The current state of our public discourse doesn't make sense. Our brains are scrambled and we can't communicate properly. I've been concerned about the rise of woke ideology from long before it was called that. Since about 2013, I watched this movement gain traction, first within tech, then in broader society.
A key element of this far-left movement is the inability or refusal to parse language. It's really a tower of babel moment. Context has been discarded. A word like 'master', regardless of context, it's seen as a reference to slavery. No more 'master bedroom', the NYT says.
My favourite example, perhaps, is a law professor who, while speaking Mandarin, uttered something resembling 'nigger' in English, and he got reprimanded for it. My question has been this: in what mental must someone be to take offence at a mundane word in a foreign language, and where would such a mental state come from?
In his book, The Constitution of Knowledge, Jonathan Rauch argues this offence-seeking, mob-like behaviour is less about the ostensible subject and more about the emotional bond that the offendees build with one another. The rise of woke ideology – or internet mob behaviour more generally – has less to do with the topics we hear about (systemic racism, the patriarchy, etc) and more to do with the state of our social ties.
And here's where I've shifted in my view of Jordan Peterson's arguments in favour of religion. He argues that religion encodes not objective truths but psychological ones. And the way I'm understanding this today is in analogy to software.
A non-trivial software product that lives a long time is a collaboration by many individuals. Over time, team members come and go, and soon enough, much of the code can be an enigma to many of the people working on it. New features are added on as the old codebase keeps working. Eventually, as the requirements change, the old parts need to change, yet nobody understands well enough how to change them. Why was this bit of code there? How does it interact with other parts? This leads to bugs. The old code doesn't work in the new world, and attempting to make it do so is painful and cumbersome.
In comes a brave new software developer with a brilliant plan! Why don't we discard the old code base and rewrite it for our requirements today? Why should we continue to evolve the old system when doing so is so laborious and painful?
This brilliant plan is almost always an unmitigated disaster. That old codebase encoded years of accumulated knowledge and learnings. That knowledge does not exist in any individual's head, but it's there in the codebase. When that codebase is discarded, all those lessons need to be re-learned.

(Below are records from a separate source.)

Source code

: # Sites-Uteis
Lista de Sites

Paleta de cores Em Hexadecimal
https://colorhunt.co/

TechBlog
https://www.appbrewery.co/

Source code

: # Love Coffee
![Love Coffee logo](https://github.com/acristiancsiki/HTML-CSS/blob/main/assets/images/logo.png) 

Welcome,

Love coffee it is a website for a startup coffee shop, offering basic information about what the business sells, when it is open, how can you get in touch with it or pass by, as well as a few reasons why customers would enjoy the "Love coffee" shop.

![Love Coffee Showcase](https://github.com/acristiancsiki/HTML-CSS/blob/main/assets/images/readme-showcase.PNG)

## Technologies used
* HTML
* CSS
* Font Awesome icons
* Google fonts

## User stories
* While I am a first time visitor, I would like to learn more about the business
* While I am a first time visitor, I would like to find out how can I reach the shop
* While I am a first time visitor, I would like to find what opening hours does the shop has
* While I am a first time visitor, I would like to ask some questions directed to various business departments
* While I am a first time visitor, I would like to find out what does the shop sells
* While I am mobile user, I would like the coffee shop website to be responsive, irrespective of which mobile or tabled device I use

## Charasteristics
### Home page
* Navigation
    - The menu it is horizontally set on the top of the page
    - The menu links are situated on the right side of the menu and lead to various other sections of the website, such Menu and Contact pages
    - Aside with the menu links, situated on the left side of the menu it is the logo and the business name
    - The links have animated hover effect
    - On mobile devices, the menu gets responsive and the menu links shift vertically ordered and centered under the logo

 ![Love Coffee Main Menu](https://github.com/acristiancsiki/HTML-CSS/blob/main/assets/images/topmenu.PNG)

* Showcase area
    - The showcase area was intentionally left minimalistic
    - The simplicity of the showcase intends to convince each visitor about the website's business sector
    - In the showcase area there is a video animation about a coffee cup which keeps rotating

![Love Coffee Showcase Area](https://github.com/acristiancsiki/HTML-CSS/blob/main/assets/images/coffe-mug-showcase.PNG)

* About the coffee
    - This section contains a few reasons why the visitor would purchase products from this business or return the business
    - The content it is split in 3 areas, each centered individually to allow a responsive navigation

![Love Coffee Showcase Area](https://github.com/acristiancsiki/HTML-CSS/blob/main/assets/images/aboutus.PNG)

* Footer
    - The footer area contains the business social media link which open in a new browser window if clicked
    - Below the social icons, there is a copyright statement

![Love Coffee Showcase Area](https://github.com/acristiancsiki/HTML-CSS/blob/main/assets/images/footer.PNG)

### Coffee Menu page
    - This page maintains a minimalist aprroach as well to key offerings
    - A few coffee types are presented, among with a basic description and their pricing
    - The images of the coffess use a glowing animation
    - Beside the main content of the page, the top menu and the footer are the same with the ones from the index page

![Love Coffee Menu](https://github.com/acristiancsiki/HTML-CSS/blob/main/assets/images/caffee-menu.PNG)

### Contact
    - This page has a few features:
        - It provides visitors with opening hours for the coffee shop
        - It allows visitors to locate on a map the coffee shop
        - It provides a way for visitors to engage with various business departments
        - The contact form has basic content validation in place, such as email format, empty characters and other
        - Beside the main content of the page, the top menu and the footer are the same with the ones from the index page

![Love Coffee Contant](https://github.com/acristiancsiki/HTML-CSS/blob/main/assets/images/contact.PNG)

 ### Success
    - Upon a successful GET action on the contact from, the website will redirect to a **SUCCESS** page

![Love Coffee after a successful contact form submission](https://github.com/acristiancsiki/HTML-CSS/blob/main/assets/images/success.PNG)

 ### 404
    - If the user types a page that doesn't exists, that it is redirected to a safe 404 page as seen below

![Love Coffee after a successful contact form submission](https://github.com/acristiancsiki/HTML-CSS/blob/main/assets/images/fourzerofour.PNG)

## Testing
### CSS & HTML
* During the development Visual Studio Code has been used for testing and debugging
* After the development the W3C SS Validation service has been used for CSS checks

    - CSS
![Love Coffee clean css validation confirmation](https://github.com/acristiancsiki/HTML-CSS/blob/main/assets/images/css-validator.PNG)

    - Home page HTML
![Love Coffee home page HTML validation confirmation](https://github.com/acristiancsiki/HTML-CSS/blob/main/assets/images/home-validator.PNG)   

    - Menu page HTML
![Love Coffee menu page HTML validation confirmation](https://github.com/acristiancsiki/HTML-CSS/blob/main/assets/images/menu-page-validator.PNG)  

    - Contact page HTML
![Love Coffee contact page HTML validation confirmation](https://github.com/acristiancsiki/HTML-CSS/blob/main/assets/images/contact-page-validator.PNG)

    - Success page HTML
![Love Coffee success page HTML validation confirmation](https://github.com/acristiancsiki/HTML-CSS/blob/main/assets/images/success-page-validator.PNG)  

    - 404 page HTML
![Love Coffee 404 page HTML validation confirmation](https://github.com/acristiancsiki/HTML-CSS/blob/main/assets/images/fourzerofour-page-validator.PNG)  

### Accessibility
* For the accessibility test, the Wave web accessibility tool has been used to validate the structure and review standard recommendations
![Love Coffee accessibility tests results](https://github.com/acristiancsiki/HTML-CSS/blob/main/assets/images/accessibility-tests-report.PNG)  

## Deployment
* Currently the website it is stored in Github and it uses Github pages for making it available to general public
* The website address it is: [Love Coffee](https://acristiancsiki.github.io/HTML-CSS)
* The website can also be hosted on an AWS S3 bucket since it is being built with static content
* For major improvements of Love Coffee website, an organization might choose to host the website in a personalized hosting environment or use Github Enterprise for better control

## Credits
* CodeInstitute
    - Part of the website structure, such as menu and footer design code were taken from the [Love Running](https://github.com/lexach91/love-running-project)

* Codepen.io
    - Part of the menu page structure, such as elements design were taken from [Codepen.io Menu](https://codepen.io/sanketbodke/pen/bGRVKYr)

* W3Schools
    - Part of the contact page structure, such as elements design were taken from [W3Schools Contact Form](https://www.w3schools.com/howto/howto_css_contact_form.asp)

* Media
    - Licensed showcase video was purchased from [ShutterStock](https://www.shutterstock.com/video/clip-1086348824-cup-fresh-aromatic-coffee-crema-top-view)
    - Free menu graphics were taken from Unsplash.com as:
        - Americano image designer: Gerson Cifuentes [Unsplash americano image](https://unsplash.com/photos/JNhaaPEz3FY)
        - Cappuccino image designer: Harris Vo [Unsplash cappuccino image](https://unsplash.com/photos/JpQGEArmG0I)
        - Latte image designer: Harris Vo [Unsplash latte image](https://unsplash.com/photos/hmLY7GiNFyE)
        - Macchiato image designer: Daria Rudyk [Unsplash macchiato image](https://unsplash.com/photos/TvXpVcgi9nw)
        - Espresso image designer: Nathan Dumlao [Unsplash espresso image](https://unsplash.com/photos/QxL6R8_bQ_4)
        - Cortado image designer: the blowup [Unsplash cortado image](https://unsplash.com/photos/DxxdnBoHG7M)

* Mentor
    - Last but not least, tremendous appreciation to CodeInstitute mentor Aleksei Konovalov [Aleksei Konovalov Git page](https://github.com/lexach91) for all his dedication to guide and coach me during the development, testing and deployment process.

Sure, some of those lessons may no longer be relevant but many of them are. That re-learning is always more painful than the bugs we had to deal with while maintaining the old system.

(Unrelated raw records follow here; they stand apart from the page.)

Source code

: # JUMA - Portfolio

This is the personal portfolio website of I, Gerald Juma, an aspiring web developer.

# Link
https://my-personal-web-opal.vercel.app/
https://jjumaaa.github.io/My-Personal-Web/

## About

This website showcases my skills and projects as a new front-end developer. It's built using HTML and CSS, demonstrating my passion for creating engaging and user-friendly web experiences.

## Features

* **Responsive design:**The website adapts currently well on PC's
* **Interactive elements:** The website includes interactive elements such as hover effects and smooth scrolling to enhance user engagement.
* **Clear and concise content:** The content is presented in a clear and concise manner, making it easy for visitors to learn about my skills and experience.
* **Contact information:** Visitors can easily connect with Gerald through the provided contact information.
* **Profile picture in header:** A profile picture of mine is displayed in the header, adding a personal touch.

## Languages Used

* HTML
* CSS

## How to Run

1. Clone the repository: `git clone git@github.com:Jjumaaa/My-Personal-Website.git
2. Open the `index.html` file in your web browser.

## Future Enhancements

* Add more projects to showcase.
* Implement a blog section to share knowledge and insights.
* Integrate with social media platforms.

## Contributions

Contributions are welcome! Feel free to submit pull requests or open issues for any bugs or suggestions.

The strictness of religious doctrine can be stifling to be sure, and the belief that any religion can be informative in an objective sense still sounds like nonsense to me. But what is a stable state of equilibrium for human society? Is it one in which we discard language and meaning, exhibit mob-like behaviour, and bond with one another over our moral grandstanding? Or is it one in which our conduct is regulated by rules and rituals that have governed human society for thousands of years?

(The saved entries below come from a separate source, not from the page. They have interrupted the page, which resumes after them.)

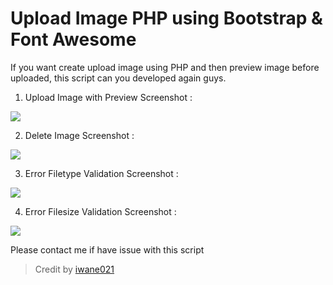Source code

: # Upload Image PHP using Bootstrap & Font Awesome
If you want create upload image using PHP and then preview image before uploaded, this script can you developed again guys. 

1. Upload Image with Preview Screenshot :
<img src="https://github.com/iwane021/upload_image_php/blob/master/assets/images/upload-image-php.jpg"/>

2. Delete Image Screenshot :
<img src="https://github.com/iwane021/upload_image_php/blob/master/assets/images/delete-image-php.jpg"/>

3. Error Filetype Validation Screenshot :
<img src="https://github.com/iwane021/upload_image_php/blob/master/assets/images/error-filetype.jpg"/>

4. Error Filesize Validation Screenshot :
<img src="https://github.com/iwane021/upload_image_php/blob/master/assets/images/error-filesize.jpg"/>

Please contact me if have issue with this script
> Credit by [iwane021 ](mailto:iwan.webdeveloper@gmail.com)
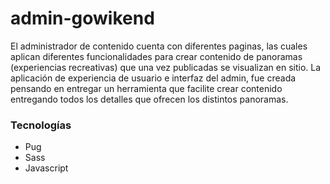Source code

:# admin-gowikend
El administrador de contenido cuenta con diferentes paginas, las cuales aplican diferentes funcionalidades para crear contenido de panoramas
(experiencias recreativas) que una vez publicadas se visualizan en sitio.
La aplicación de experiencia de usuario e interfaz del admin, fue creada pensando en entregar un herramienta que facilite crear contenido entregando 
todos los detalles que ofrecen los distintos panoramas.

### Tecnologías 
- Pug
- Sass
- Javascript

It's undeniable that certain social arrangements lend themselves to stability over long periods of time more than others. Take sexual liberty as one example of an arena where today's liberal-minded atheist may criticize traditional religions: surely, we'd all be happier with less jealousy and more sex! But studies of communes in the '60s and '70s paint a different story. The longevity of a commune is inversely correlated with its openness.
I'm sure the members of those sexually open communes enjoyed themselves, but the social structure itself did not last. Conversely, religious communes that enforce celibacy can last centuries, even though the members may not experience the same carnal pleasure as the former group.
So could it be that religion is actually an encoding of social behaviours that lead to long-lasting, resilient societies? In other words, that religions encode a set of behaviours that, while they may not optimize for maximum individual happiness, are more likely to be sustainably practiced by humans over multiple generations?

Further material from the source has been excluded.